# What this task involves:
All the entries need to be quoted exactly, apart from the pictures, which you should drop.

BEGIN Data excerpts

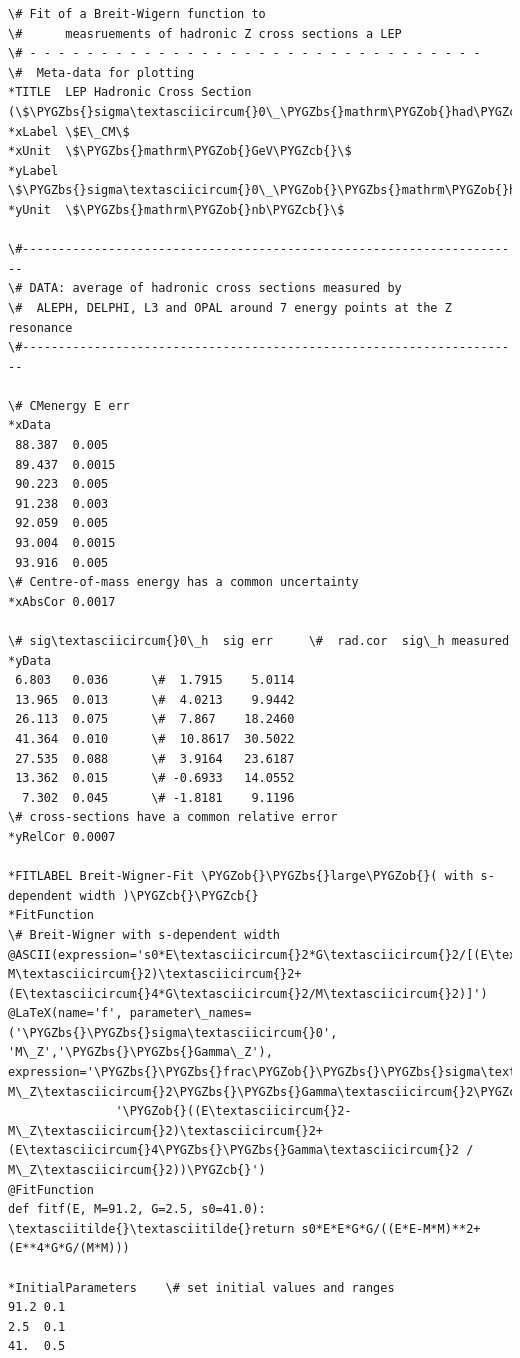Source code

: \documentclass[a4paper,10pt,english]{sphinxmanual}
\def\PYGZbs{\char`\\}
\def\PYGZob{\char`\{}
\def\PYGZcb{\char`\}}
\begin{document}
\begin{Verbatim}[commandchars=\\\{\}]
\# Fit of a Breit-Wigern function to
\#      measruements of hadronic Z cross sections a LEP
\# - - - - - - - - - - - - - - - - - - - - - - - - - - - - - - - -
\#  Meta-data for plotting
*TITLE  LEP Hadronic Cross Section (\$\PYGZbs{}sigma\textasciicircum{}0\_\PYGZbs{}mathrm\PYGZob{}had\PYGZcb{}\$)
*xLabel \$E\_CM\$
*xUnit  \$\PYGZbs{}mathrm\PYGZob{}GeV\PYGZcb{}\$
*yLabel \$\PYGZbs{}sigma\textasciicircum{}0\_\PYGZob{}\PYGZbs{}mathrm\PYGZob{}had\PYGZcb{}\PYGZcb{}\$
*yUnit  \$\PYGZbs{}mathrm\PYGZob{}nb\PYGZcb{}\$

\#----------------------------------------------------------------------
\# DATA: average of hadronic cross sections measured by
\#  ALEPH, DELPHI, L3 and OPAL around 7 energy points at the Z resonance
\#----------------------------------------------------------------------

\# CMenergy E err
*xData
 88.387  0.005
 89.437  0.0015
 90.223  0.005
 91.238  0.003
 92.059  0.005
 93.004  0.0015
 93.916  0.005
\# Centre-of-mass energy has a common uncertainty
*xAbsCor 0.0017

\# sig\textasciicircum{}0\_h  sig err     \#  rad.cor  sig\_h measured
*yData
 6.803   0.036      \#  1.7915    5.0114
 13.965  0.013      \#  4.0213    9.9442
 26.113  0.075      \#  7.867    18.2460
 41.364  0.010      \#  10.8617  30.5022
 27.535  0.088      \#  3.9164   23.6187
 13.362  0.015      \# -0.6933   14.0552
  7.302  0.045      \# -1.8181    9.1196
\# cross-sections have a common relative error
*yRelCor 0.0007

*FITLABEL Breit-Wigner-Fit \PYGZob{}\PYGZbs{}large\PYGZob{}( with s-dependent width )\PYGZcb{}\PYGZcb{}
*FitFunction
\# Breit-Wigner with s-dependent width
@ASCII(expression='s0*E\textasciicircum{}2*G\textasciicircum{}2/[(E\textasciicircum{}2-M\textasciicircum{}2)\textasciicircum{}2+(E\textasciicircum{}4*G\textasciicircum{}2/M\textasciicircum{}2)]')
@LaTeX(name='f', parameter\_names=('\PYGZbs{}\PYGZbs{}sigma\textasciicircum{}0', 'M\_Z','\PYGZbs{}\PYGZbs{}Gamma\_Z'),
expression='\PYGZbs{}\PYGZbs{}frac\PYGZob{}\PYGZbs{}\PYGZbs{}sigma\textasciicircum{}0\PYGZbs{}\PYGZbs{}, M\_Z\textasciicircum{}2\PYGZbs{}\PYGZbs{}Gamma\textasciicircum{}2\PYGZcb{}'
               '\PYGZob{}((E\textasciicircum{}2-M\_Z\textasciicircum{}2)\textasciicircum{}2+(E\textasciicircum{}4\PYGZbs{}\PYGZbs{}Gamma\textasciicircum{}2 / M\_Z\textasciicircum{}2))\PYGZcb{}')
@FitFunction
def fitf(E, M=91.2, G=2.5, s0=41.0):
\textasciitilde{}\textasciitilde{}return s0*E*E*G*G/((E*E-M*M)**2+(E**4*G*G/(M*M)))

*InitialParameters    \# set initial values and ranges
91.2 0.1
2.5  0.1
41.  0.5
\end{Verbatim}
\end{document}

END Data excerpts

# Written reply:
Source code

: \documentclass[a4paper,10pt,english]{sphinxmanual}
\def\PYGZbs{\char`\\}
\def\PYGZob{\char`\{}
\def\PYGZcb{\char`\}}
\begin{document}
\begin{Verbatim}[commandchars=\\\{\}]
\# Fit of a Breit-Wigern function to
\#      measruements of hadronic Z cross sections a LEP
\# - - - - - - - - - - - - - - - - - - - - - - - - - - - - - - - -
\#  Meta-data for plotting
*TITLE  LEP Hadronic Cross Section (\$\PYGZbs{}sigma\textasciicircum{}0\_\PYGZbs{}mathrm\PYGZob{}had\PYGZcb{}\$)
*xLabel \$E\_CM\$
*xUnit  \$\PYGZbs{}mathrm\PYGZob{}GeV\PYGZcb{}\$
*yLabel \$\PYGZbs{}sigma\textasciicircum{}0\_\PYGZob{}\PYGZbs{}mathrm\PYGZob{}had\PYGZcb{}\PYGZcb{}\$
*yUnit  \$\PYGZbs{}mathrm\PYGZob{}nb\PYGZcb{}\$

\#----------------------------------------------------------------------
\# DATA: average of hadronic cross sections measured by
\#  ALEPH, DELPHI, L3 and OPAL around 7 energy points at the Z resonance
\#----------------------------------------------------------------------

\# CMenergy E err
*xData
 88.387  0.005
 89.437  0.0015
 90.223  0.005
 91.238  0.003
 92.059  0.005
 93.004  0.0015
 93.916  0.005
\# Centre-of-mass energy has a common uncertainty
*xAbsCor 0.0017

\# sig\textasciicircum{}0\_h  sig err     \#  rad.cor  sig\_h measured
*yData
 6.803   0.036      \#  1.7915    5.0114
 13.965  0.013      \#  4.0213    9.9442
 26.113  0.075      \#  7.867    18.2460
 41.364  0.010      \#  10.8617  30.5022
 27.535  0.088      \#  3.9164   23.6187
 13.362  0.015      \# -0.6933   14.0552
  7.302  0.045      \# -1.8181    9.1196
\# cross-sections have a common relative error
*yRelCor 0.0007

*FITLABEL Breit-Wigner-Fit \PYGZob{}\PYGZbs{}large\PYGZob{}( with s-dependent width )\PYGZcb{}\PYGZcb{}
*FitFunction
\# Breit-Wigner with s-dependent width
@ASCII(expression='s0*E\textasciicircum{}2*G\textasciicircum{}2/[(E\textasciicircum{}2-M\textasciicircum{}2)\textasciicircum{}2+(E\textasciicircum{}4*G\textasciicircum{}2/M\textasciicircum{}2)]')
@LaTeX(name='f', parameter\_names=('\PYGZbs{}\PYGZbs{}sigma\textasciicircum{}0', 'M\_Z','\PYGZbs{}\PYGZbs{}Gamma\_Z'),
expression='\PYGZbs{}\PYGZbs{}frac\PYGZob{}\PYGZbs{}\PYGZbs{}sigma\textasciicircum{}0\PYGZbs{}\PYGZbs{}, M\_Z\textasciicircum{}2\PYGZbs{}\PYGZbs{}Gamma\textasciicircum{}2\PYGZcb{}'
               '\PYGZob{}((E\textasciicircum{}2-M\_Z\textasciicircum{}2)\textasciicircum{}2+(E\textasciicircum{}4\PYGZbs{}\PYGZbs{}Gamma\textasciicircum{}2 / M\_Z\textasciicircum{}2))\PYGZcb{}')
@FitFunction
def fitf(E, M=91.2, G=2.5, s0=41.0):
\textasciitilde{}\textasciitilde{}return s0*E*E*G*G/((E*E-M*M)**2+(E**4*G*G/(M*M)))

*InitialParameters    \# set initial values and ranges
91.2 0.1
2.5  0.1
41.  0.5
\end{Verbatim}
\end{document}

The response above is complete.